With Fossil, it is routine to have multiple check-outs from the same repository:

    fossil clone https://example.com/repo /path/to/repo.fossil

    mkdir -p ~/src/my-project/trunk
    cd ~/src/my-project/trunk
    fossil open /path/to/repo.fossil    # implicitly opens “trunk”

    mkdir ../release
    cd ../release
    fossil open /path/to/repo.fossil release

    mkdir ../my-other-branch
    cd ../my-other-branch
    fossil open /path/to/repo.fossil my-other-branch

    mkdir ../scratch
    cd ../scratch
    fossil open /path/to/repo.fossil abcd1234

    mkdir ../test
    cd ../test
    fossil open /path/to/repo.fossil 2019-04-01

Now you have five separate check-out directories: one each for:

Each check-out operates independently of the others.

This multiple-checkouts working style is especially useful when Fossil stores source code in programming languages where there is a “build” step that transforms source files into files you actually run or distribute. With Git’s typical switch-in-place workflow, you have to rebuild all outputs from the source files that differ between those versions whenever you switch versions. In the above Fossil working model, you switch versions with a “cd” command instead, so that you only have to rebuild outputs from files you yourself change.

This style is also useful when a check-out directory may be tied up with some long-running process, as with the “test” example above, where you might need to run an hours-long brute-force replication script to tickle a Heisenbug, forcing it to show itself. While that runs, you can open a new terminal tab, “cd ../trunk”, and get back to work.

Single-Checkout Workflows

Nevertheless, it is possible to work in a more typical Git sort of style, switching between versions in a single check-out directory.

The Idiomatic Fossil Way

With the clone done as in the prior section, the most idiomatic way is as follows:

    mkdir work-dir
    cd work-dir
    fossil open /path/to/repo.fossil
    ...work on trunk...

    fossil update my-other-branch
    ...work on your other branch in the same directory...

Basically, you replace the cd commands in the multiple checkouts workflow above with fossil up commands.

The Clone-and-Open Way

In Fossil 2.12, we added a feature that allows you to get closer to Git’s single-step clone-and-open behavior:

    mkdir work-dir
    cd work-dir
    fossil open https://example.com/repo

Now you have “trunk” open in work-dir, with the repo file stored as repo.fossil in that same directory.

The use of fossil open here instead of fossil clone is likely to surprise a Git user. When we were discussing this, we considered following the Git command style, but we decided against it because it goes against this core Fossil design principle: given that the Fossil repo is separate from the check-out, why would you expect asking for a repo clone to also create a check-out directory for you? We view commingled repository + check-out as a design error in Git, so why would we repeat the error?

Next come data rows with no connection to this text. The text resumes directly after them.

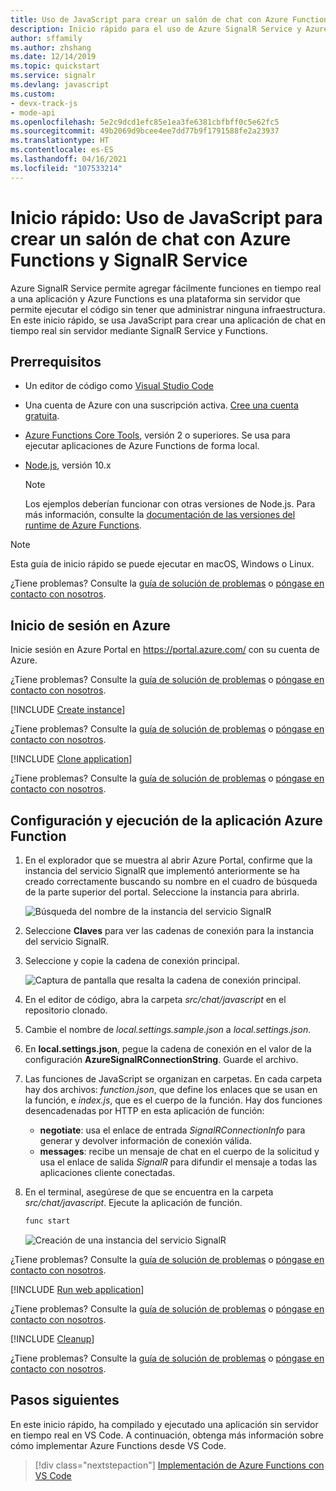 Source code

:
 ```yaml
---
title: Uso de JavaScript para crear un salón de chat con Azure Functions y SignalR Service
description: Inicio rápido para el uso de Azure SignalR Service y Azure Functions para crear un salón de chat mediante JavaScript.
author: sffamily
ms.author: zhshang
ms.date: 12/14/2019
ms.topic: quickstart
ms.service: signalr
ms.devlang: javascript
ms.custom:
- devx-track-js
- mode-api
ms.openlocfilehash: 5e2c9dcd1efc85e1ea3fe6381cbfbff0c5e62fc5
ms.sourcegitcommit: 49b2069d9bcee4ee7dd77b9f1791588fe2a23937
ms.translationtype: HT
ms.contentlocale: es-ES
ms.lasthandoff: 04/16/2021
ms.locfileid: "107533214"
---
```

# <a name="quickstart-use-javascript-to-create-a-chat-room-with-azure-functions-and-signalr-service"></a>Inicio rápido: Uso de JavaScript para crear un salón de chat con Azure Functions y SignalR Service

Azure SignalR Service permite agregar fácilmente funciones en tiempo real a una aplicación y Azure Functions es una plataforma sin servidor que permite ejecutar el código sin tener que administrar ninguna infraestructura. En este inicio rápido, se usa JavaScript para crear una aplicación de chat en tiempo real sin servidor mediante SignalR Service y Functions.

## <a name="prerequisites"></a>Prerrequisitos

- Un editor de código como [Visual Studio Code](https://code.visualstudio.com/)
- Una cuenta de Azure con una suscripción activa. [Cree una cuenta gratuita](https://azure.microsoft.com/free/?ref=microsoft.com&utm_source=microsoft.com&utm_medium=docs&utm_campaign=visualstudio).
- [Azure Functions Core Tools](https://github.com/Azure/azure-functions-core-tools#installing), versión 2 o superiores. Se usa para ejecutar aplicaciones de Azure Functions de forma local.
- [Node.js](https://nodejs.org/en/download/), versión 10.x

   > [!NOTE]
   > Los ejemplos deberían funcionar con otras versiones de Node.js. Para más información, consulte la [documentación de las versiones del runtime de Azure Functions](../azure-functions/functions-versions.md#languages).

> [!NOTE]
> Esta guía de inicio rápido se puede ejecutar en macOS, Windows o Linux.

¿Tiene problemas? Consulte la [guía de solución de problemas](signalr-howto-troubleshoot-guide.md) o [póngase en contacto con nosotros](https://aka.ms/asrs/qsjs).

## <a name="log-in-to-azure"></a>Inicio de sesión en Azure

Inicie sesión en Azure Portal en <https://portal.azure.com/> con su cuenta de Azure.

¿Tiene problemas? Consulte la [guía de solución de problemas](signalr-howto-troubleshoot-guide.md) o [póngase en contacto con nosotros](https://aka.ms/asrs/qsjs).

[!INCLUDE [Create instance](includes/signalr-quickstart-create-instance.md)]

¿Tiene problemas? Consulte la [guía de solución de problemas](signalr-howto-troubleshoot-guide.md) o [póngase en contacto con nosotros](https://aka.ms/asrs/qsjs).

[!INCLUDE [Clone application](includes/signalr-quickstart-clone-application.md)]

¿Tiene problemas? Consulte la [guía de solución de problemas](signalr-howto-troubleshoot-guide.md) o [póngase en contacto con nosotros](https://aka.ms/asrs/qsjs).

## <a name="configure-and-run-the-azure-function-app"></a>Configuración y ejecución de la aplicación Azure Function

1. En el explorador que se muestra al abrir Azure Portal, confirme que la instancia del servicio SignalR que implementó anteriormente se ha creado correctamente buscando su nombre en el cuadro de búsqueda de la parte superior del portal. Seleccione la instancia para abrirla.

    ![Búsqueda del nombre de la instancia del servicio SignalR](media/signalr-quickstart-azure-functions-csharp/signalr-quickstart-search-instance.png)

1. Seleccione **Claves** para ver las cadenas de conexión para la instancia del servicio SignalR.

1. Seleccione y copie la cadena de conexión principal.

    ![Captura de pantalla que resalta la cadena de conexión principal.](media/signalr-quickstart-azure-functions-javascript/signalr-quickstart-keys.png)

1. En el editor de código, abra la carpeta *src/chat/javascript* en el repositorio clonado.

1. Cambie el nombre de *local.settings.sample.json* a *local.settings.json*.

1. En **local.settings.json**, pegue la cadena de conexión en el valor de la configuración **AzureSignalRConnectionString**. Guarde el archivo.

1. Las funciones de JavaScript se organizan en carpetas. En cada carpeta hay dos archivos: *function.json*, que define los enlaces que se usan en la función, e *index.js*, que es el cuerpo de la función. Hay dos funciones desencadenadas por HTTP en esta aplicación de función:

    - **negotiate**: usa el enlace de entrada *SignalRConnectionInfo* para generar y devolver información de conexión válida.
    - **messages**: recibe un mensaje de chat en el cuerpo de la solicitud y usa el enlace de salida *SignalR* para difundir el mensaje a todas las aplicaciones cliente conectadas.

1. En el terminal, asegúrese de que se encuentra en la carpeta *src/chat/javascript*. Ejecute la aplicación de función.

    ```bash
    func start
    ```

    ![Creación de una instancia del servicio SignalR](media/signalr-quickstart-azure-functions-javascript/signalr-quickstart-run-application.png)
    
¿Tiene problemas? Consulte la [guía de solución de problemas](signalr-howto-troubleshoot-guide.md) o [póngase en contacto con nosotros](https://aka.ms/asrs/qsjs).

[!INCLUDE [Run web application](includes/signalr-quickstart-run-web-application.md)]

¿Tiene problemas? Consulte la [guía de solución de problemas](signalr-howto-troubleshoot-guide.md) o [póngase en contacto con nosotros](https://aka.ms/asrs/qsjs).

[!INCLUDE [Cleanup](includes/signalr-quickstart-cleanup.md)]

¿Tiene problemas? Consulte la [guía de solución de problemas](signalr-howto-troubleshoot-guide.md) o [póngase en contacto con nosotros](https://aka.ms/asrs/qsjs).

## <a name="next-steps"></a>Pasos siguientes

En este inicio rápido, ha compilado y ejecutado una aplicación sin servidor en tiempo real en VS Code. A continuación, obtenga más información sobre cómo implementar Azure Functions desde VS Code.

> [!div class="nextstepaction"]
> [Implementación de Azure Functions con VS Code](/azure/developer/javascript/tutorial-vscode-serverless-node-01)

To see why we see this behavior is error-prone, consider that git clean must have an exception to avoid nuking the .git directory. We had to add that complication to fossil clean when we added the fossil open URI feature: it won’t nuke the repo DB file.

The Git Clone Way

This feature didn’t placate many Git fans, though, so with Fossil 2.14 — currently unreleased — we now allow this:

    fossil clone https://fossil-scm.org/fossil

This results in a fossil.fossil repo DB file and a fossil/ working directory.

Note that our clone URI behavior does not commingle the repo and check-out, solving our major problem with the Git design, though we still believe it to be confusing to have “clone” be part of “open,” and still more confusing to have “open” part of “clone.” We prefer keeping these operations entirely separate, either as at the top of this section or as in the prior one. Still, please yourself.

If you want the repo to be named something else, adjust the URL:

    fossil clone https://fossil-scm.org/fossil/fsl

That gets you fsl.fossil checked out into fsl/.

For sites where the repo isn’t served from a subdirectory like this, you might need another form of the URL. For example, you might have your repo served from dev.example.com and want it cloned as my-project:

    fossil clone https://dev.example.com/repo/my-project

The /repo addition is the key: whatever comes after is used as the repository name. See the docs for more details.